§ Task details
The records follow. Filter them to the lines that hold "MDTrajFPS".

§ Supplied records

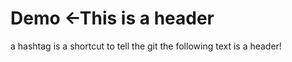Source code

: # Demo <-This is a header  

a hashtag is a shortcut to tell the git the following text is a header!
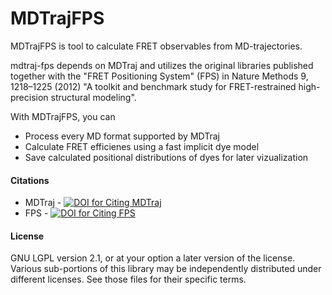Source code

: # MDTrajFPS
MDTrajFPS is tool to calculate FRET observables from MD-trajectories.

mdtraj-fps depends on MDTraj and utilizes the original libraries published together with the "FRET Positioning System" (FPS) in Nature Methods 9, 1218–1225 (2012) "A toolkit and benchmark study for FRET-restrained high-precision structural modeling". 

With MDTrajFPS, you can

- Process every MD format supported by MDTraj
- Calculate FRET efficienes using a fast implicit dye model
- Save calculated positional distributions of dyes for later vizualization


####  Citations 
* MDTraj - [![DOI for Citing MDTraj](https://img.shields.io/badge/DOI-10.1016%2Fj.bpj.2015.08.015-blue.svg)](http://doi.org/10.1016/j.bpj.2015.08.015)
* FPS - [![DOI for Citing FPS](https://img.shields.io/badge/DOI-10.1038/nmeth.2222-blue.svg)](http://doi.org/10.1038/nmeth.2222)


#### License

GNU LGPL version 2.1, or at your option a later version of the license.
Various sub-portions of this library may be independently distributed under
different licenses. See those files for their specific terms.
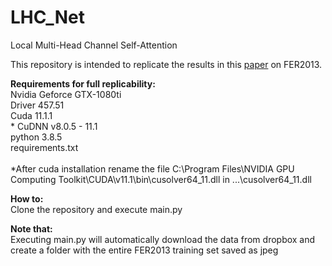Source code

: # LHC_Net
Local Multi-Head Channel Self-Attention

This repository is intended to replicate the results in this [paper](https://www.dropbox.com/s/ltqykplbjk6ks3g/Rev4.pdf?dl=1) on FER2013.

**Requirements for full replicability: <br />**
Nvidia Geforce GTX-1080ti <br />
Driver 457.51 <br />
Cuda 11.1.1 <br />*
CuDNN v8.0.5 - 11.1 <br />
python 3.8.5 <br />
requirements.txt
<br />
<br />
*After cuda installation rename the file C:\Program Files\NVIDIA GPU Computing Toolkit\CUDA\v11.1\bin\cusolver64_11.dll in ...\cusolver64_11.dll

**How to:<br />**
Clone the repository and execute main.py


**Note that:<br />**
Executing main.py will automatically download the data from dropbox and create a folder with the entire FER2013 training set saved as jpeg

§ Exercise solution
: # MDTrajFPS
MDTrajFPS is tool to calculate FRET observables from MD-trajectories.
With MDTrajFPS, you can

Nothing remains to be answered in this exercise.